# [Try it]
Print the data verbatim. Leave every image out.

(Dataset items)
########################################
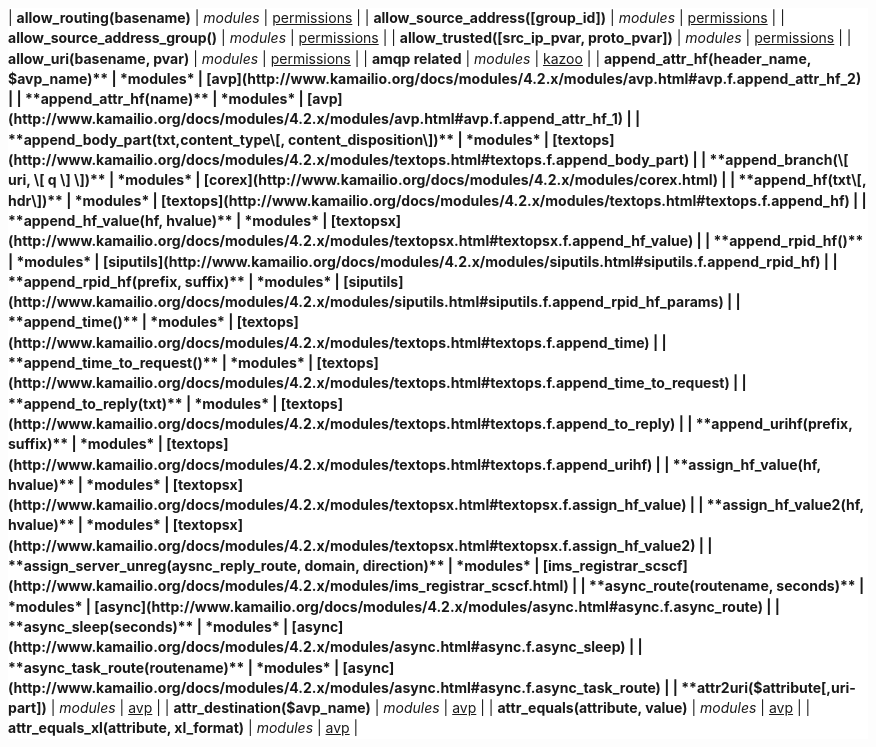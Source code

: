 | **allow_routing(basename)**                                     | *modules*   | [permissions](http://www.kamailio.org/docs/modules/4.2.x/modules/permissions.html#permissions.f.allow_routing_basename)     |
| **allow_source_address(\[group_id\])**                          | *modules*   | [permissions](http://www.kamailio.org/docs/modules/4.2.x/modules/permissions.html#permissions.f.allow_source_address)       |
| **allow_source_address_group()**                                | *modules*   | [permissions](http://www.kamailio.org/docs/modules/4.2.x/modules/permissions.html#permissions.f.allow_source_address_group) |
| **allow_trusted(\[src_ip_pvar, proto_pvar\])**                  | *modules*   | [permissions](http://www.kamailio.org/docs/modules/4.2.x/modules/permissions.html#permissions.f.allow_trusted)              |
| **allow_uri(basename, pvar)**                                   | *modules*   | [permissions](http://www.kamailio.org/docs/modules/4.2.x/modules/permissions.html#permissions.f.allow_uri)                  |
| **amqp related**                                                | *modules*   | [kazoo](http://www.kamailio.org/docs/modules/4.2.x/modules/kazoo.html)                                                      |
| **append_attr_hf(header_name, $avp_name)**                      | *modules*   | [avp](http://www.kamailio.org/docs/modules/4.2.x/modules/avp.html#avp.f.append_attr_hf_2)                                   |
| **append_attr_hf(name)**                                        | *modules*   | [avp](http://www.kamailio.org/docs/modules/4.2.x/modules/avp.html#avp.f.append_attr_hf_1)                                   |
| **append_body_part(txt,content_type\[, content_disposition\])** | *modules*   | [textops](http://www.kamailio.org/docs/modules/4.2.x/modules/textops.html#textops.f.append_body_part)                       |
| **append_branch(\[ uri, \[ q \] \])**                           | *modules*   | [corex](http://www.kamailio.org/docs/modules/4.2.x/modules/corex.html)                                                      |
| **append_hf(txt\[, hdr\])**                                     | *modules*   | [textops](http://www.kamailio.org/docs/modules/4.2.x/modules/textops.html#textops.f.append_hf)                              |
| **append_hf_value(hf, hvalue)**                                 | *modules*   | [textopsx](http://www.kamailio.org/docs/modules/4.2.x/modules/textopsx.html#textopsx.f.append_hf_value)                     |
| **append_rpid_hf()**                                            | *modules*   | [siputils](http://www.kamailio.org/docs/modules/4.2.x/modules/siputils.html#siputils.f.append_rpid_hf)                      |
| **append_rpid_hf(prefix, suffix)**                              | *modules*   | [siputils](http://www.kamailio.org/docs/modules/4.2.x/modules/siputils.html#siputils.f.append_rpid_hf_params)               |
| **append_time()**                                               | *modules*   | [textops](http://www.kamailio.org/docs/modules/4.2.x/modules/textops.html#textops.f.append_time)                            |
| **append_time_to_request()**                                    | *modules*   | [textops](http://www.kamailio.org/docs/modules/4.2.x/modules/textops.html#textops.f.append_time_to_request)                 |
| **append_to_reply(txt)**                                        | *modules*   | [textops](http://www.kamailio.org/docs/modules/4.2.x/modules/textops.html#textops.f.append_to_reply)                        |
| **append_urihf(prefix, suffix)**                                | *modules*   | [textops](http://www.kamailio.org/docs/modules/4.2.x/modules/textops.html#textops.f.append_urihf)                           |
| **assign_hf_value(hf, hvalue)**                                 | *modules*   | [textopsx](http://www.kamailio.org/docs/modules/4.2.x/modules/textopsx.html#textopsx.f.assign_hf_value)                     |
| **assign_hf_value2(hf, hvalue)**                                | *modules*   | [textopsx](http://www.kamailio.org/docs/modules/4.2.x/modules/textopsx.html#textopsx.f.assign_hf_value2)                    |
| **assign_server_unreg(aysnc_reply_route, domain, direction)**   | *modules*   | [ims_registrar_scscf](http://www.kamailio.org/docs/modules/4.2.x/modules/ims_registrar_scscf.html)                          |
| **async_route(routename, seconds)**                             | *modules*   | [async](http://www.kamailio.org/docs/modules/4.2.x/modules/async.html#async.f.async_route)                                  |
| **async_sleep(seconds)**                                        | *modules*   | [async](http://www.kamailio.org/docs/modules/4.2.x/modules/async.html#async.f.async_sleep)                                  |
| **async_task_route(routename)**                                 | *modules*   | [async](http://www.kamailio.org/docs/modules/4.2.x/modules/async.html#async.f.async_task_route)                             |
| **attr2uri($attribute\[,uri-part\])**                           | *modules*   | [avp](http://www.kamailio.org/docs/modules/4.2.x/modules/avp.html#avp.f.attr2uri)                                           |
| **attr_destination($avp_name)**                                 | *modules*   | [avp](http://www.kamailio.org/docs/modules/4.2.x/modules/avp.html#avp.f.attr_destination)                                   |
| **attr_equals(attribute, value)**                               | *modules*   | [avp](http://www.kamailio.org/docs/modules/4.2.x/modules/avp.html#avp.f.attr_equals)                                        |
| **attr_equals_xl(attribute, xl_format)**                        | *modules*   | [avp](http://www.kamailio.org/docs/modules/4.2.x/modules/avp.html#avp.f.attr_equals_xl)                                     |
########################################
# [Exercise answer]
Source code

: | **allow_routing(basename)**                                     | *modules*   | [permissions](http://www.kamailio.org/docs/modules/4.2.x/modules/permissions.html#permissions.f.allow_routing_basename)     |
| **allow_source_address(\[group_id\])**                          | *modules*   | [permissions](http://www.kamailio.org/docs/modules/4.2.x/modules/permissions.html#permissions.f.allow_source_address)       |
| **allow_source_address_group()**                                | *modules*   | [permissions](http://www.kamailio.org/docs/modules/4.2.x/modules/permissions.html#permissions.f.allow_source_address_group) |
| **allow_trusted(\[src_ip_pvar, proto_pvar\])**                  | *modules*   | [permissions](http://www.kamailio.org/docs/modules/4.2.x/modules/permissions.html#permissions.f.allow_trusted)              |
| **allow_uri(basename, pvar)**                                   | *modules*   | [permissions](http://www.kamailio.org/docs/modules/4.2.x/modules/permissions.html#permissions.f.allow_uri)                  |
| **amqp related**                                                | *modules*   | [kazoo](http://www.kamailio.org/docs/modules/4.2.x/modules/kazoo.html)                                                      |
| **append_attr_hf(header_name, $avp_name)**                      | *modules*   | [avp](http://www.kamailio.org/docs/modules/4.2.x/modules/avp.html#avp.f.append_attr_hf_2)                                   |
| **append_attr_hf(name)**                                        | *modules*   | [avp](http://www.kamailio.org/docs/modules/4.2.x/modules/avp.html#avp.f.append_attr_hf_1)                                   |
| **append_body_part(txt,content_type\[, content_disposition\])** | *modules*   | [textops](http://www.kamailio.org/docs/modules/4.2.x/modules/textops.html#textops.f.append_body_part)                       |
| **append_branch(\[ uri, \[ q \] \])**                           | *modules*   | [corex](http://www.kamailio.org/docs/modules/4.2.x/modules/corex.html)                                                      |
| **append_hf(txt\[, hdr\])**                                     | *modules*   | [textops](http://www.kamailio.org/docs/modules/4.2.x/modules/textops.html#textops.f.append_hf)                              |
| **append_hf_value(hf, hvalue)**                                 | *modules*   | [textopsx](http://www.kamailio.org/docs/modules/4.2.x/modules/textopsx.html#textopsx.f.append_hf_value)                     |
| **append_rpid_hf()**                                            | *modules*   | [siputils](http://www.kamailio.org/docs/modules/4.2.x/modules/siputils.html#siputils.f.append_rpid_hf)                      |
| **append_rpid_hf(prefix, suffix)**                              | *modules*   | [siputils](http://www.kamailio.org/docs/modules/4.2.x/modules/siputils.html#siputils.f.append_rpid_hf_params)               |
| **append_time()**                                               | *modules*   | [textops](http://www.kamailio.org/docs/modules/4.2.x/modules/textops.html#textops.f.append_time)                            |
| **append_time_to_request()**                                    | *modules*   | [textops](http://www.kamailio.org/docs/modules/4.2.x/modules/textops.html#textops.f.append_time_to_request)                 |
| **append_to_reply(txt)**                                        | *modules*   | [textops](http://www.kamailio.org/docs/modules/4.2.x/modules/textops.html#textops.f.append_to_reply)                        |
| **append_urihf(prefix, suffix)**                                | *modules*   | [textops](http://www.kamailio.org/docs/modules/4.2.x/modules/textops.html#textops.f.append_urihf)                           |
| **assign_hf_value(hf, hvalue)**                                 | *modules*   | [textopsx](http://www.kamailio.org/docs/modules/4.2.x/modules/textopsx.html#textopsx.f.assign_hf_value)                     |
| **assign_hf_value2(hf, hvalue)**                                | *modules*   | [textopsx](http://www.kamailio.org/docs/modules/4.2.x/modules/textopsx.html#textopsx.f.assign_hf_value2)                    |
| **assign_server_unreg(aysnc_reply_route, domain, direction)**   | *modules*   | [ims_registrar_scscf](http://www.kamailio.org/docs/modules/4.2.x/modules/ims_registrar_scscf.html)                          |
| **async_route(routename, seconds)**                             | *modules*   | [async](http://www.kamailio.org/docs/modules/4.2.x/modules/async.html#async.f.async_route)                                  |
| **async_sleep(seconds)**                                        | *modules*   | [async](http://www.kamailio.org/docs/modules/4.2.x/modules/async.html#async.f.async_sleep)                                  |
| **async_task_route(routename)**                                 | *modules*   | [async](http://www.kamailio.org/docs/modules/4.2.x/modules/async.html#async.f.async_task_route)                             |
| **attr2uri($attribute\[,uri-part\])**                           | *modules*   | [avp](http://www.kamailio.org/docs/modules/4.2.x/modules/avp.html#avp.f.attr2uri)                                           |
| **attr_destination($avp_name)**                                 | *modules*   | [avp](http://www.kamailio.org/docs/modules/4.2.x/modules/avp.html#avp.f.attr_destination)                                   |
| **attr_equals(attribute, value)**                               | *modules*   | [avp](http://www.kamailio.org/docs/modules/4.2.x/modules/avp.html#avp.f.attr_equals)                                        |
| **attr_equals_xl(attribute, xl_format)**                        | *modules*   | [avp](http://www.kamailio.org/docs/modules/4.2.x/modules/avp.html#avp.f.attr_equals_xl)                                     |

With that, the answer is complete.